Ежегодно, в декабре месяце, Стёпа щенилась, доставляя Гоше большие расстройства и хлопоты. Обругивал он её, но ничего не помогало. «Снова обрюхатилась, куда ж я твоих барсучат-то дену? Смоленским окуням отдам? Неладная ты бродяжка-ковыряшка. Старая ведь тётка, сколько можно в природе-то ходить, хватит, уходилась! Ан нет, опять ковырнулась с иголышем каким-то. Фу, тебе — дурь, а мне — топить, грех брать. Что винишься-то, пошла от меня, бесстыда бабская. А ну, кому говорю, пошла вон!» И Стёпа уходила, поджав хвост.

По русским меркам Гоша был трезвенником. Единственно, когда он позволял себе слабость, — это святочное, новогоднее время. Но пил только для «весёлости состояния», чтобы разогнать тоску, накопившуюся за зимнюю питерскую темноту.

Дружил уродец, кроме Стёпы, с окраинной детворой. Причем объединял вокруг своей нелепой персоны издавна враждовавших в этих краях наследников голодайской и василеостровской голытьбы.

С начала декабря, как только на реке становился лёд, между двумя кладбищами — армянским с Голодая и Смоленским с Васильевского острова — под обезглавленным остовом Воскресенской церкви островное пацаньё устраивало ледовые побоища. Скатывались с высоких противоположных берегов друг на друга на самопальных лыжах-клёпках (досках старых дубовых бочек) и тарантайках — самодельных, из гнутого вокруг кладбищенских деревьев металлического прутка финских санках. Сражались на льду деревянными мечами и палками не на жизнь, а на смерть весь световой день.

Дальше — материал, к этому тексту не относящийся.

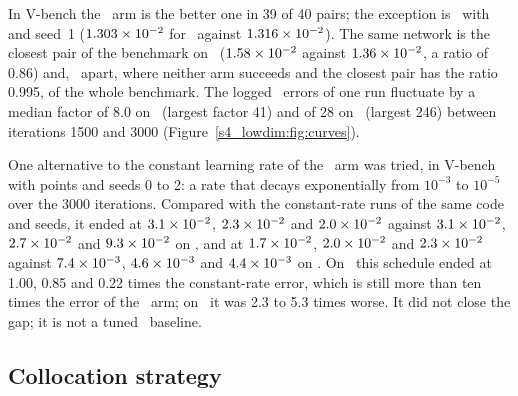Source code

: In \textsf{V-bench} the \AdamLBFGS\ arm is the better one in 39 of 40 pairs; the exception
is \PH\ with  and seed~1 ($\sci{1.303}{-2}$ for \Adam\ against
$\sci{1.316}{-2}$). The same network is the closest pair of the benchmark on \PH\
($\sci{1.58}{-2}$ against $\sci{1.36}{-2}$, a ratio of 0.86) and, \PWone\ apart, where
neither arm succeeds and the closest pair has the ratio 0.995, of the whole benchmark.
The logged \Adam\ errors of one run fluctuate by a median factor of 8.0 on \PH\ (largest factor
41) and of 28 on \PLtwo\ (largest 246) between iterations 1500 and 3000
(Figure~\ref{s4_lowdim:fig:curves}).

One alternative to the constant learning rate of the \Adam\ arm was tried, in
\textsf{V-bench} with \strat{random} points and seeds 0 to 2: a rate that decays
exponentially from $10^{-3}$ to $10^{-5}$ over the 3000 iterations. Compared with the
constant-rate runs of the same code and seeds, it ended at $\sci{3.1}{-2}$, $\sci{2.3}{-2}$
and $\sci{2.0}{-2}$ against $\sci{3.1}{-2}$, $\sci{2.7}{-2}$ and $\sci{9.3}{-2}$ on \PH, and
at $\sci{1.7}{-2}$, $\sci{2.0}{-2}$ and $\sci{2.3}{-2}$ against $\sci{7.4}{-3}$,
$\sci{4.6}{-3}$ and $\sci{4.4}{-3}$ on \PLtwo. On \PH\ this schedule ended at 1.00,
0.85 and 0.22 times the constant-rate error, which is still more than ten times the
error of the \AdamLBFGS\ arm; on \PLtwo\ it was 2.3 to 5.3 times worse. It did not close
the gap; it is not a tuned \Adam\ baseline.

\subsection{Collocation strategy}\label{S3:sec:strategy}

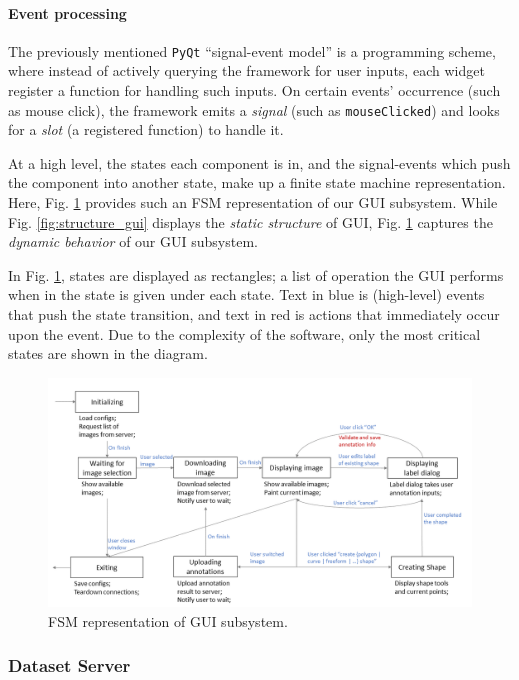 \paragraph{Event processing} The previously mentioned \texttt{PyQt} ``signal-event model'' is a programming scheme, where instead of actively querying the framework for user inputs, each widget register a function for handling such inputs. On certain events' occurrence (such as mouse click), the framework emits a \textit{signal} (such as \texttt{mouseClicked}) and looks for a \textit{slot} (a registered function) to handle it. 

At a high level, the states each component is in, and the signal-events which push the component into another state, make up a finite state machine representation. Here, Fig. \ref{fig:fsm_gui} provides such an FSM representation of our GUI subsystem. While Fig. \ref{fig:structure_gui} displays the \textit{static structure} of GUI, Fig. \ref{fig:fsm_gui} captures the \textit{dynamic behavior} of our GUI subsystem.

In Fig. \ref{fig:fsm_gui}, states are displayed as rectangles; a list of operation the GUI performs when in the state is given under each state. Text in blue is (high-level) events that push the state transition, and text in red is actions that immediately occur upon the event. Due to the complexity of the software, only the most critical states are shown in the diagram.

\begin{figure}[htbp!]
    \centering
    \includegraphics[width=\textwidth]{figures/fsm1.png}
    \caption{FSM representation of GUI subsystem.}
    \label{fig:fsm_gui}
\end{figure}

\subsubsection{Dataset Server}

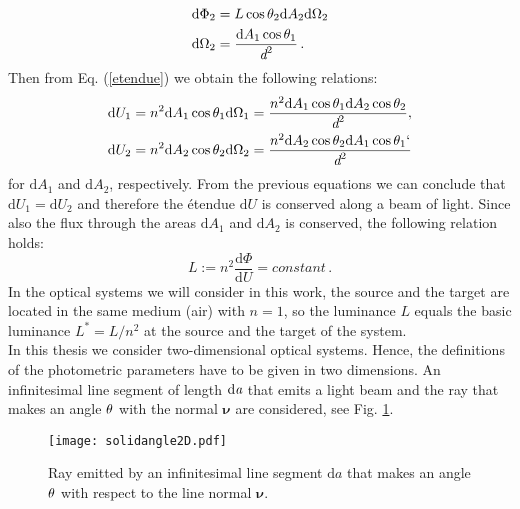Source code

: \begin{equation}\begin{split}
\textrm{d}\Phi_2 &= L \cos\theta_2 \textrm{d}A_2 \textrm{d}\Omega_2\\
\textrm{d}\Omega_2 &= \frac{\textrm{d}A_1\cos\theta_1}{\textit{d}^2}\,.
\end{split}
\end{equation}
Then from Eq. (\ref{etendue}) we obtain the following relations: \begin{equation}
\begin{split}
\textrm{d}U_1 &= n^2 \textrm{d}A_1\cos\theta_1\textrm{d}\Omega_1= \frac{n^2 \textrm{d}A_1\cos\theta_1\textrm{d}A_2\cos\theta_2}{\textit{d}^2},\\
\textrm{d}U_2 &= n^2 \textrm{d}A_2\cos\theta_2\textrm{d}\Omega_2= \frac{ n^2 \textrm{d}A_2\cos\theta_2\textrm{d}A_1\cos\theta_1	`}{\textit{d}^2}
\end{split}
\end{equation}
for $\textrm{d}A_1$ and $\textrm{d}A_2$, respectively.
From the previous equations we can conclude that $\textrm{d}U_1=\textrm{d}U_2$ and therefore the \'{e}tendue $\textrm{d}U$ is conserved along a beam of light. 
Since also the flux through the areas $\textrm{d}A_1$ and $\textrm{d}A_2$ is conserved, the following relation holds:
\begin{equation}\label{basicluminance}
L := n^2 \frac{\textrm{d}\Phi}{\textrm{d}U} = constant\,.
\end{equation}
 In the optical systems we will consider in this work, the source and the target are located in the same medium (air) with $n=1$, so the luminance $L$ equals the basic luminance $L^* = L/n^2$ at the source and the target of the system.\\
\indent In this thesis we consider two-dimensional optical systems. 
 Hence, the definitions of the photometric parameters have to be given in two dimensions. An infinitesimal line segment of length $\textrm{d}\textit{a}$ that emits a light beam and the ray that makes an angle $\theta$ with the normal $\boldsymbol{\nu}$ are considered, see Fig. \ref{fig:2Dsolidangle}. 

\begin{figure}[h]
 \label{fig:2Dsolidangle}
     \begin{center}
     \texttt{[image: solidangle2D.pdf]}
     \end{center}
     \caption{Ray emitted by an infinitesimal line segment $\textrm{d}a$ that makes an angle $\theta$ with respect to the line normal $\boldsymbol{\nu}$.}
\label{fig:2Dsolidangle}
 \end{figure}

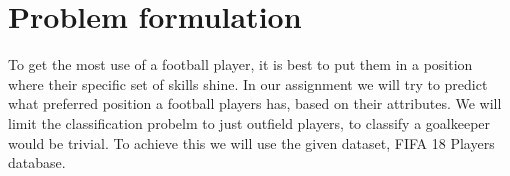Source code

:\section{Problem formulation}

To get the most use of a football player, it is best to put them in a position where their specific set of skills shine. In our assignment we will try to predict what preferred position a football players has, based on their attributes. We will limit the classification probelm to just outfield players, to classify a goalkeeper would be trivial. To achieve this we will use the given dataset, FIFA 18 Players database.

В конце декабря на новогоднее и святочное время наступало межостровное перемирие. Гоша Ноги Колесом объединял всех в одну ватагу для подготовки зимних праздников в этом укатанном месте. В пробитую во льду лунку вмораживалась добротная ёлка, ежегодно поставляемая для праздника старым голодайским вором-пенсионером Степаном Васильевичем. Два-три дня на крыльце церкви Смоленской Божьей Матери изготавливались сообща нехитрые и замечательно красивые ёлочные игрушки, которых никто и нигде не имел. В глиняные фигурные формочки с нитяными петельками заливалась подкрашенная цветными чернилами вода. Формочки выставлялись на мороз, и на следующий день разноцветными хрустально-ледяными птичками, рыбками, зверушками украшалась воровская ёлка. Против неё, ближе к Смоленскому мосту, ставилась большая снежная баба — богиня зимы, скатанная и вылепленная в оттепельные дни. В её голове носом торчала пивная бутылка, вставленная главным помощником Гоши — Вовкой Подними Штаны.

Одетый в великанские батины портки и кирзовые сапоги, Вовка был самым свирепым шпанским хулиганом Голодая. В конце 1950-х годов он стал классным вором, а немногим позже чуть ли не паханом всего Северо-Запада. В 1960-е его старой кепкой-лондонкой венчали наиболее отчаянных пацанов острова. Следующим помощником считался красивый рыжий татарчонок Тахирка — сын потомственной питерской дворничихи из дома на углу 17-й линии и Камской улицы. Во второй комнате их казённого жилища на синей обойчатой стене среди окантованных арабской вязью каллиграфически написанных цитат из Корана, рядом с портретом важного татарского деда, под стеклом, на тёмно-зелёном бархате висела золотая медаль с двуглавым орлом, выданная деду Тахирки за верную службу русским царям и Отечеству по случаю двадцатипятилетия службы столичным дворником.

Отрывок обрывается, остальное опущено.